Investors Invest Locally – Can the Myth be Broken – Part 3

Building my network of Israelis in NYC SOOMLA seed round results and the verdict of our attempt to break the local investment myth

I started by setting meetings with pretty much anyone I could. My focus was successful entrepreneurs who raised early stage rounds in the U.S. but I ended up meeting any entrepreneur and even bankers, lawyers and all sorts of middle mans.

Let’s look at the odds for a second.
After all this work I had on one corner:

  • An awesome company
  • The right setup to technically complete an investment process in the U.S.
  • A credible story that I’m moving the company to NY/Boston
  • Target audience that is willing to invest in Israeli entrepreneurs
  • Network of people helping me out

On the other corner I had:

  • One big myth to prove wrong

Round One – no lead investor

I ended up meeting 32 investors in the NYC and Boston scenes. On the more institutional side, 3 of them started a process and with one I made it to the partner meeting phase. Number of U.S. investors willing to lead this round – 0.

Round Two – closing the round in Israel

Of course, while focusing on the U.S. market, I was also meeting any investor I could in Israel. I ended up getting more traction in the Silicon Wadi and SOOMLA had interest from both VCs and Angels. One thing led to another and 2 months into the round we had a lead investor. While it seemed like the longest 8 weeks ever, the round closed about 2 months since the lead investor joined and a total of 4 months from the beginning. By closed, I mean – money was in the bank. If you have another type of “closed” you are making a huge mistake.

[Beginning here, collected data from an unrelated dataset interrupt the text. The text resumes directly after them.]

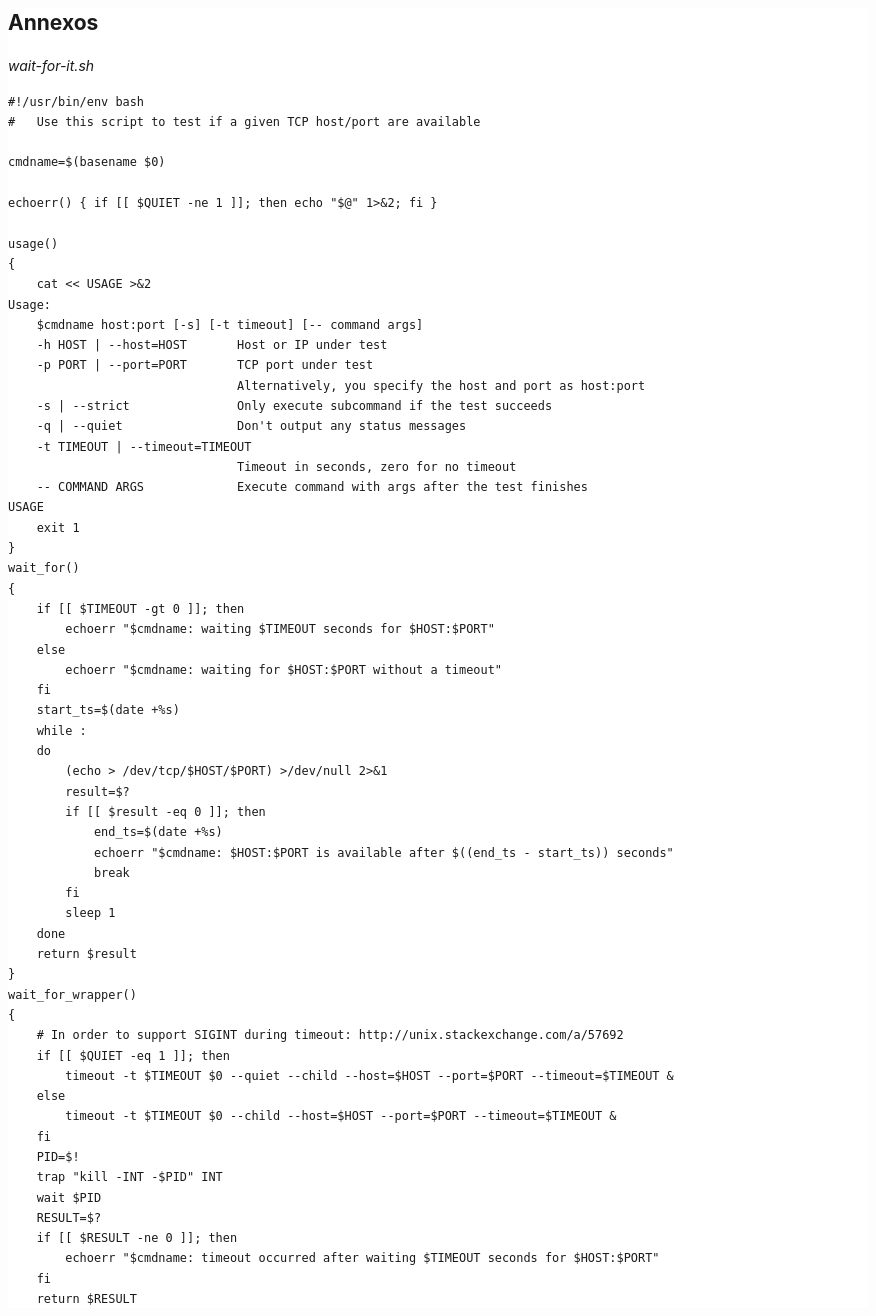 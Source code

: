 ## Annexos
_wait-for-it.sh_
```
#!/usr/bin/env bash
#   Use this script to test if a given TCP host/port are available

cmdname=$(basename $0)

echoerr() { if [[ $QUIET -ne 1 ]]; then echo "$@" 1>&2; fi }

usage()
{
    cat << USAGE >&2
Usage:
    $cmdname host:port [-s] [-t timeout] [-- command args]
    -h HOST | --host=HOST       Host or IP under test
    -p PORT | --port=PORT       TCP port under test
                                Alternatively, you specify the host and port as host:port
    -s | --strict               Only execute subcommand if the test succeeds
    -q | --quiet                Don't output any status messages
    -t TIMEOUT | --timeout=TIMEOUT
                                Timeout in seconds, zero for no timeout
    -- COMMAND ARGS             Execute command with args after the test finishes
USAGE
    exit 1
}
wait_for()
{
    if [[ $TIMEOUT -gt 0 ]]; then
        echoerr "$cmdname: waiting $TIMEOUT seconds for $HOST:$PORT"
    else
        echoerr "$cmdname: waiting for $HOST:$PORT without a timeout"
    fi
    start_ts=$(date +%s)
    while :
    do
        (echo > /dev/tcp/$HOST/$PORT) >/dev/null 2>&1
        result=$?
        if [[ $result -eq 0 ]]; then
            end_ts=$(date +%s)
            echoerr "$cmdname: $HOST:$PORT is available after $((end_ts - start_ts)) seconds"
            break
        fi
        sleep 1
    done
    return $result
}
wait_for_wrapper()
{
    # In order to support SIGINT during timeout: http://unix.stackexchange.com/a/57692
    if [[ $QUIET -eq 1 ]]; then
        timeout -t $TIMEOUT $0 --quiet --child --host=$HOST --port=$PORT --timeout=$TIMEOUT &
    else
        timeout -t $TIMEOUT $0 --child --host=$HOST --port=$PORT --timeout=$TIMEOUT &
    fi
    PID=$!
    trap "kill -INT -$PID" INT
    wait $PID
    RESULT=$?
    if [[ $RESULT -ne 0 ]]; then
        echoerr "$cmdname: timeout occurred after waiting $TIMEOUT seconds for $HOST:$PORT"
    fi
    return $RESULT
``` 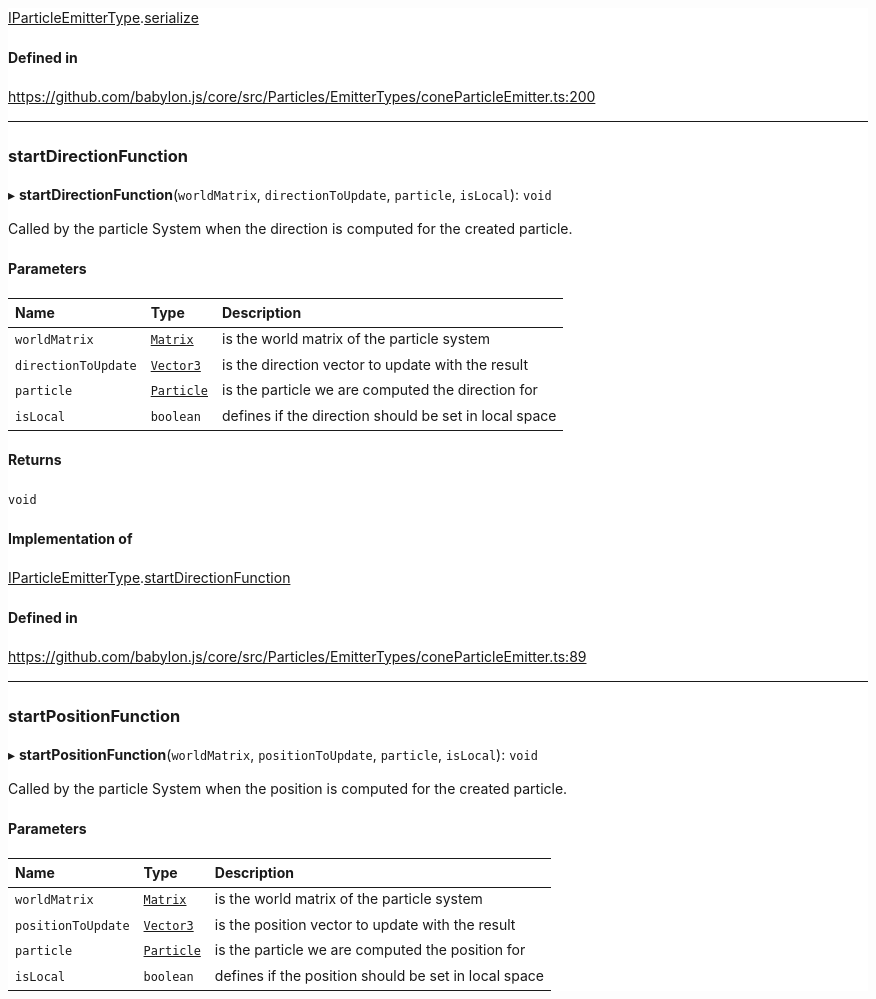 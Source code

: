 [IParticleEmitterType](../interfaces/IParticleEmitterType.md).[serialize](../interfaces/IParticleEmitterType.md#serialize)

#### Defined in

https://github.com/babylon.js/core/src/Particles/EmitterTypes/coneParticleEmitter.ts:200

___

### startDirectionFunction

▸ **startDirectionFunction**(`worldMatrix`, `directionToUpdate`, `particle`, `isLocal`): `void`

Called by the particle System when the direction is computed for the created particle.

#### Parameters

| Name | Type | Description |
| :------ | :------ | :------ |
| `worldMatrix` | [`Matrix`](Matrix.md) | is the world matrix of the particle system |
| `directionToUpdate` | [`Vector3`](Vector3.md) | is the direction vector to update with the result |
| `particle` | [`Particle`](Particle.md) | is the particle we are computed the direction for |
| `isLocal` | `boolean` | defines if the direction should be set in local space |

#### Returns

`void`

#### Implementation of

[IParticleEmitterType](../interfaces/IParticleEmitterType.md).[startDirectionFunction](../interfaces/IParticleEmitterType.md#startdirectionfunction)

#### Defined in

https://github.com/babylon.js/core/src/Particles/EmitterTypes/coneParticleEmitter.ts:89

___

### startPositionFunction

▸ **startPositionFunction**(`worldMatrix`, `positionToUpdate`, `particle`, `isLocal`): `void`

Called by the particle System when the position is computed for the created particle.

#### Parameters

| Name | Type | Description |
| :------ | :------ | :------ |
| `worldMatrix` | [`Matrix`](Matrix.md) | is the world matrix of the particle system |
| `positionToUpdate` | [`Vector3`](Vector3.md) | is the position vector to update with the result |
| `particle` | [`Particle`](Particle.md) | is the particle we are computed the position for |
| `isLocal` | `boolean` | defines if the position should be set in local space |
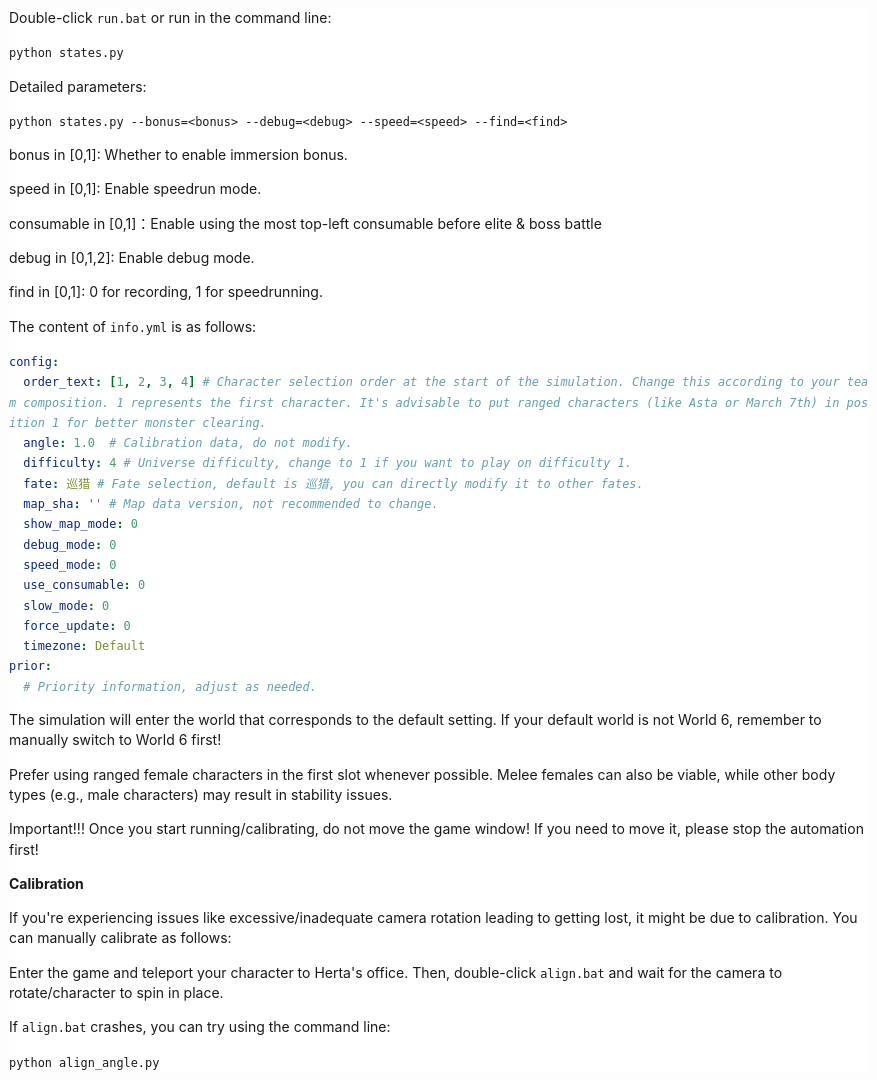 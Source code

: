 Double-click `run.bat` or run in the command line:
```plaintext
python states.py
```

Detailed parameters:
```plaintext
python states.py --bonus=<bonus> --debug=<debug> --speed=<speed> --find=<find>
```
bonus in [0,1]: Whether to enable immersion bonus.

speed in [0,1]: Enable speedrun mode.

consumable in [0,1]：Enable using the most top-left consumable before elite & boss battle

debug in [0,1,2]: Enable debug mode.

find in [0,1]: 0 for recording, 1 for speedrunning.

The content of `info.yml` is as follows:
```yaml
config:
  order_text: [1, 2, 3, 4] # Character selection order at the start of the simulation. Change this according to your team composition. 1 represents the first character. It's advisable to put ranged characters (like Asta or March 7th) in position 1 for better monster clearing.
  angle: 1.0  # Calibration data, do not modify.
  difficulty: 4 # Universe difficulty, change to 1 if you want to play on difficulty 1.
  fate: 巡猎 # Fate selection, default is 巡猎, you can directly modify it to other fates.
  map_sha: '' # Map data version, not recommended to change.
  show_map_mode: 0
  debug_mode: 0
  speed_mode: 0
  use_consumable: 0
  slow_mode: 0
  force_update: 0
  timezone: Default
prior:
  # Priority information, adjust as needed.
```

The simulation will enter the world that corresponds to the default setting. If your default world is not World 6, remember to manually switch to World 6 first!

Prefer using ranged female characters in the first slot whenever possible. Melee females can also be viable, while other body types (e.g., male characters) may result in stability issues.

Important!!! Once you start running/calibrating, do not move the game window! If you need to move it, please stop the automation first!

**Calibration**

If you're experiencing issues like excessive/inadequate camera rotation leading to getting lost, it might be due to calibration. You can manually calibrate as follows:

Enter the game and teleport your character to Herta's office. Then, double-click `align.bat` and wait for the camera to rotate/character to spin in place.

If `align.bat` crashes, you can try using the command line:
```plaintext
python align_angle.py
```
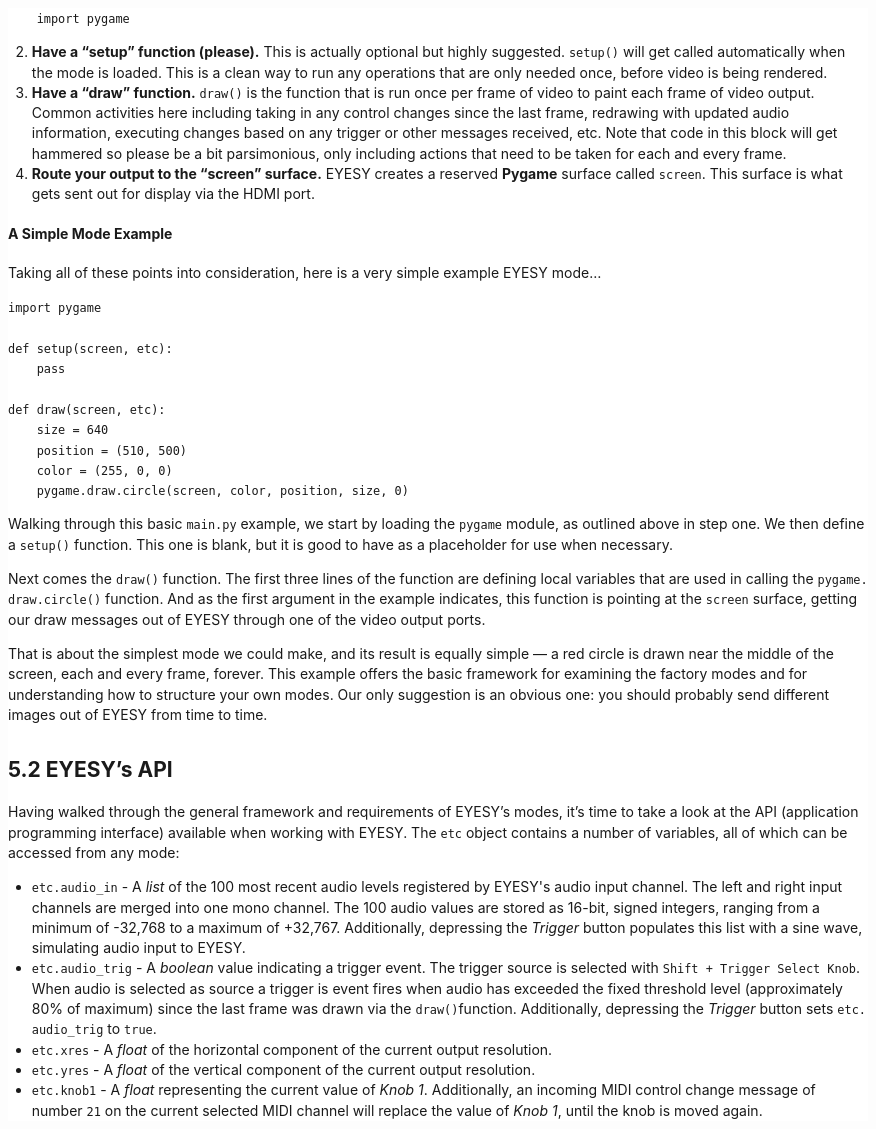         import pygame
                

2.  **Have a “setup” function (please).** This is actually optional but highly suggested. `setup()` will get called automatically when the mode is loaded. This is a clean way to run any operations that are only needed once, before video is being rendered.
3.  **Have a “draw” function.** `draw()` is the function that is run once per frame of video to paint each frame of video output. Common activities here including taking in any control changes since the last frame, redrawing with updated audio information, executing changes based on any trigger or other messages received, etc.
    Note that code in this block will get hammered so please be a bit parsimonious, only including actions that need to be taken for each and every frame.
4.  **Route your output to the “screen” surface.** EYESY creates a reserved **Pygame** surface called `screen`. This surface is what gets sent out for display via the HDMI port.

#### A Simple Mode Example

Taking all of these points into consideration, here is a very simple example EYESY mode…

    import pygame

    def setup(screen, etc):
        pass

    def draw(screen, etc):
        size = 640
        position = (510, 500)
        color = (255, 0, 0)
        pygame.draw.circle(screen, color, position, size, 0)

Walking through this basic `main.py` example, we start by loading the `pygame` module, as outlined above in step one. We then define a `setup()` function. This one is blank, but it is good to have as a placeholder for use when necessary.

Next comes the `draw()` function. The first three lines of the function are defining local variables that are used in calling the `pygame.draw.circle()` function. And as the first argument in the example indicates, this function is pointing at the `screen` surface, getting our draw messages out of EYESY through one of the video output ports.

That is about the simplest mode we could make, and its result is equally simple — a red circle is drawn near the middle of the screen, each and every frame, forever. This example offers the basic framework for examining the factory modes and for understanding how to structure your own modes. Our only suggestion is an obvious one: you should probably send different images out of EYESY from time to time.


## 5.2 EYESY’s API

Having walked through the general framework and requirements of EYESY’s modes, it’s time to take a look at the API (application programming interface) available when working with EYESY. The `etc` object contains a number of variables, all of which can be accessed from any mode:

-   `etc.audio_in` - A *list* of the 100 most recent audio levels registered by EYESY's audio input channel. The left and right input channels are merged into one mono channel. The 100 audio values are stored as 16-bit, signed integers, ranging from a minimum of -32,768 to a maximum of +32,767. Additionally, depressing the *Trigger* button populates this list with a sine wave, simulating audio input to EYESY.
-   `etc.audio_trig` - A *boolean* value indicating a trigger event.  The trigger source is selected with `Shift + Trigger Select Knob`.  When audio is selected as source a trigger is event fires when audio has exceeded the fixed threshold level (approximately 80% of maximum) since the last frame was drawn via the `draw()`function. Additionally, depressing the *Trigger* button sets `etc.audio_trig` to `true`.    
-	 `etc.xres` - A *float* of the horizontal component of the current output resolution. 
-	 `etc.yres` - A *float* of the vertical component of the current output resolution. 
-   `etc.knob1` - A *float* representing the current value of *Knob 1*. Additionally, an incoming MIDI control change message of number `21` on the current selected MIDI channel will replace the value of *Knob 1*, until the knob is moved again.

Afterthoughts – local investment myth and the value of pitching overseas

While I can safely say that I failed at breaking the myth, I couldn’t have wished for a better round for SOOMLA. Here are some takeaways from the experience:

  • Our lead investor was based in Israel but he was introduced by a U.S. based entrepreneur
  • Some Israeli investors perceived SOOMLA as higher quality due to our U.S. orientation
  • Israeli VCs talk between them to understand your alternatives – having a co-located allowed us to keep our cards closed to the chest.
  • The advice in the U.S. improved SOOMLA’s pitch a great deal
So, the overall result was quite positive and I can almost say for sure that the round was better than it would have been if I would have focused all my efforts in Israel.